La entonces “encomienda” o relación institucional entre señores y vasallos, era la herramienta política que la nobleza utilizaba para legitimar la subordinación y sumisión del campesinado. Ahora tenemos otras encomiendas. Se me ocurren cientos de ellas, y todas se encuentran bien acomodadas en el sistema democrático actual –el TTIP o el CETA, por ejemplo, intentan hacerse su hueco-; poca gente las cuestiona, porque muy poca gente las conoce, entre otras razones porque la primera encomienda, la más etérea y a la vez más potente, es la que vincula al vasallaje del S XXI con el consumo. Nuestra esclavitud o subordinación de hoy no viene impuesta por ley; ha sido integrada en nuestro ADN durante siglos de esperpéntica liberación social.

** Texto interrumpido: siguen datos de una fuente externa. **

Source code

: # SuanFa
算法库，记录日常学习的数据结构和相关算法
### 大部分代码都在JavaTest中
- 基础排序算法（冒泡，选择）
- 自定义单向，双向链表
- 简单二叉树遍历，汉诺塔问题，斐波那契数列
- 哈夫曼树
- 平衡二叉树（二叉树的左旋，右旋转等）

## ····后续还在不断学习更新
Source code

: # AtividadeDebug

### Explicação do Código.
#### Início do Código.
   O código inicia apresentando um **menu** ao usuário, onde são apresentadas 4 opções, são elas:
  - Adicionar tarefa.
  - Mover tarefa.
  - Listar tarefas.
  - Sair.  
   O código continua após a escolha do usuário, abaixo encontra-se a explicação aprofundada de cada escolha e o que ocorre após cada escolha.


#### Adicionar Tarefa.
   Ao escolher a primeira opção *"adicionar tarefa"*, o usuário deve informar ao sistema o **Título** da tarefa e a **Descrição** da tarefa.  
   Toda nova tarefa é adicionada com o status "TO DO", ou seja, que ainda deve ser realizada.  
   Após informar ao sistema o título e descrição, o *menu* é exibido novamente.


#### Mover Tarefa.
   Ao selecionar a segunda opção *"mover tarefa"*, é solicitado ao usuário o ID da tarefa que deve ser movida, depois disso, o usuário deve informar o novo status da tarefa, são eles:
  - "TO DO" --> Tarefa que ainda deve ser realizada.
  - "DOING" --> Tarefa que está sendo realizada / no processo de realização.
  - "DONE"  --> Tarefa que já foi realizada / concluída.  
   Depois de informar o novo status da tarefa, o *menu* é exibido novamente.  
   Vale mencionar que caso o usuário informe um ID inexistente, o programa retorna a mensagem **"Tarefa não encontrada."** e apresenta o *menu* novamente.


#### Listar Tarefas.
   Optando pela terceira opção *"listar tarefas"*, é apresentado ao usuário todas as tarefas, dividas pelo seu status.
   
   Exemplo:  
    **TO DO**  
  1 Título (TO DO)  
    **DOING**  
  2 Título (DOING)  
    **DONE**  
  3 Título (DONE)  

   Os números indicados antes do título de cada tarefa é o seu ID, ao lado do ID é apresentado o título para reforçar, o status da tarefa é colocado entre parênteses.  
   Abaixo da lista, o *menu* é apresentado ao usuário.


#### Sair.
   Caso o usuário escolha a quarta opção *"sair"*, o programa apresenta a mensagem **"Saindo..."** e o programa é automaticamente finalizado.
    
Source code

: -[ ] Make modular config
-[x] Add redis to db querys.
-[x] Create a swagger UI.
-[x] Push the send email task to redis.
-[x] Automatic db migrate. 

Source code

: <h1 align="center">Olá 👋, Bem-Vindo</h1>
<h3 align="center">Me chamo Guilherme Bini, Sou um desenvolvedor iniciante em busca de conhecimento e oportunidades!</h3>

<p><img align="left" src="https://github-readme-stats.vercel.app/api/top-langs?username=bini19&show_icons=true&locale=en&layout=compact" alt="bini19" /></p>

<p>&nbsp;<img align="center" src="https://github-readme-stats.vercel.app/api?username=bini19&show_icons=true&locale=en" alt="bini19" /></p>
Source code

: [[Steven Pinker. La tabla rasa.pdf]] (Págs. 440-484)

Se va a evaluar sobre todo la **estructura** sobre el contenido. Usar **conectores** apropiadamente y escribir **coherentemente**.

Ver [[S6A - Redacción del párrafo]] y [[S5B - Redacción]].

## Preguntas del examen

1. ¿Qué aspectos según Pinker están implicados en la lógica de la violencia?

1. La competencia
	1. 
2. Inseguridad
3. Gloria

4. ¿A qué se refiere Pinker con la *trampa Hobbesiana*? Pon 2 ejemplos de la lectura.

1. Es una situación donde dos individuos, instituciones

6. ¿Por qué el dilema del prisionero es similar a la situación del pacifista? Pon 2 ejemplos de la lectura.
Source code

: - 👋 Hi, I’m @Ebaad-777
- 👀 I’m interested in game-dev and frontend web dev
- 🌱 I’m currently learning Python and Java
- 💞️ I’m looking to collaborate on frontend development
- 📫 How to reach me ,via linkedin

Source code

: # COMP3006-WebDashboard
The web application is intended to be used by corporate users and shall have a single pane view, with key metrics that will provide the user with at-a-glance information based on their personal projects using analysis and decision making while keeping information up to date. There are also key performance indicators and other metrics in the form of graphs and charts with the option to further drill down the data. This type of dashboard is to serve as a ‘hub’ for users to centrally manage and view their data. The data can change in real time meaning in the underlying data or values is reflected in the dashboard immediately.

Los señores del S XXI lo saben bien, y no van a consentir que nos demos cuenta de ello, por eso también se hacen con el control de los medios de comunicación de masas, de los gobiernos (siervos al fin del mismo señorío) y, por supuesto, de las escuelas, donde se controla dónde hay que estar, a qué hora has de llegar e irte, qué debes saber, a quién debes obedecer y, cómo no, qué has de pensar.
En estos días celebramos vientos nuevos de libertad. Este ilusionante escenario político es una oportunidad que la Historia nos brinda. El corazón activista que durante décadas se ha mantenido latiendo en nuestra tierra, fortalecido por el bypass del 15M – las revueltas del campesinado de entonces- , asiste ahora al deseado momento de darse de alta de la marginalidad. ¿Seremos capaces ahora de destronar a nuestros señores? ¿Haremos el esfuerzo preconizado de legislar desde la gente y para ella? ¿Repensaremos entre todas el feudalismo mutante que nos gobierna?
– “Pues llevas razón, N, toda la razón”, contestó el maestro.